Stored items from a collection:

Start of Block

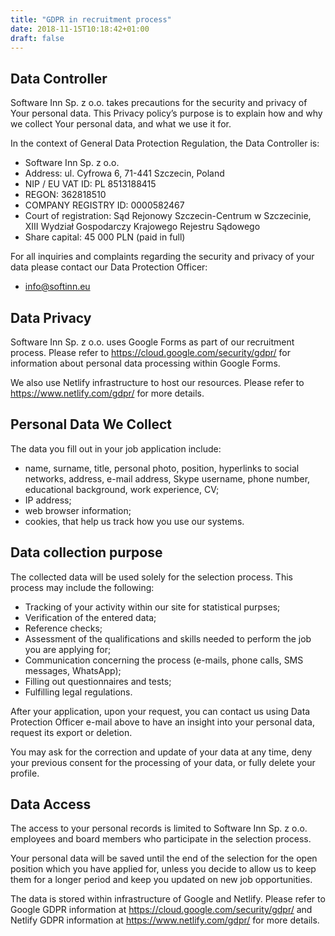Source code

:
 ```yaml
---
title: "GDPR in recruitment process"
date: 2018-11-15T10:18:42+01:00
draft: false
---
```


## Data Controller

Software Inn Sp. z o.o. takes precautions for the security and privacy of Your personal data. This Privacy policy’s purpose is to explain how and why we collect Your personal data, and what we use it for.

In the context of General Data Protection Regulation, the Data Controller is:

* Software Inn Sp. z o.o.
* Address: ul. Cyfrowa 6, 71-441 Szczecin, Poland
* NIP / EU VAT ID: PL 8513188415
* REGON: 362818510
* COMPANY REGISTRY ID: 0000582467
* Court of registration: Sąd Rejonowy Szczecin-Centrum w Szczecinie, XIII Wydział Gospodarczy Krajowego Rejestru Sądowego
* Share capital: 45 000 PLN (paid in full)

For all inquiries and complaints regarding the security and privacy of your data please contact our Data Protection Officer:

* info@softinn.eu

## Data Privacy

Software Inn Sp. z o.o. uses Google Forms as part of our recruitment process. Please refer to https://cloud.google.com/security/gdpr/ for information about personal data processing within Google Forms.

We also use Netlify infrastructure to host our resources. Please refer to https://www.netlify.com/gdpr/ for more details.

## Personal Data We Collect

The data you fill out in your job application include: 

* name, surname, title, personal photo, position, hyperlinks to social networks, address, e-mail address, Skype username, phone number, educational background, work experience, CV;
*  IP address;
*    web browser information;
*    cookies, that help us track how you use our systems. 

## Data collection purpose

The collected data will be used solely for the selection process. This process may include the following: 

*    Tracking of your activity within our site for statistical purpses;
*    Verification of the entered data; 
*    Reference checks;
*    Assessment of the qualifications and skills needed to perform the job you are applying for;
*    Communication concerning the process (e-mails, phone calls, SMS messages, WhatsApp);
*    Filling out questionnaires and tests;
*    Fulfilling legal regulations. 

After your application, upon your request, you can contact us using Data Protection Officer e-mail above to have an insight into your personal data, request its export or deletion.

You may ask for the correction and update of your data at any time, deny your previous consent for the processing of your data, or fully delete your profile.

## Data Access

The access to your personal records is limited to Software Inn Sp. z o.o. employees and board members who participate in the selection process. 

Your personal data will be saved until the end of the selection for the open position which you have applied for, unless you decide to allow us to keep them for a longer period and keep you updated on new job opportunities. 

The data is stored within infrastructure of Google and Netlify. Please refer to Google GDPR information at https://cloud.google.com/security/gdpr/ and Netlify GDPR information at https://www.netlify.com/gdpr/ for more details.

End of Block

WORK TO COMPLETE
Copy each line of the data that includes the word "This".

OUTPUT OF THE EXERCISE
Software Inn Sp. z o.o. takes precautions for the security and privacy of Your personal data. This Privacy policy’s purpose is to explain how and why we collect Your personal data, and what we use it for.
The collected data will be used solely for the selection process. This process may include the following: 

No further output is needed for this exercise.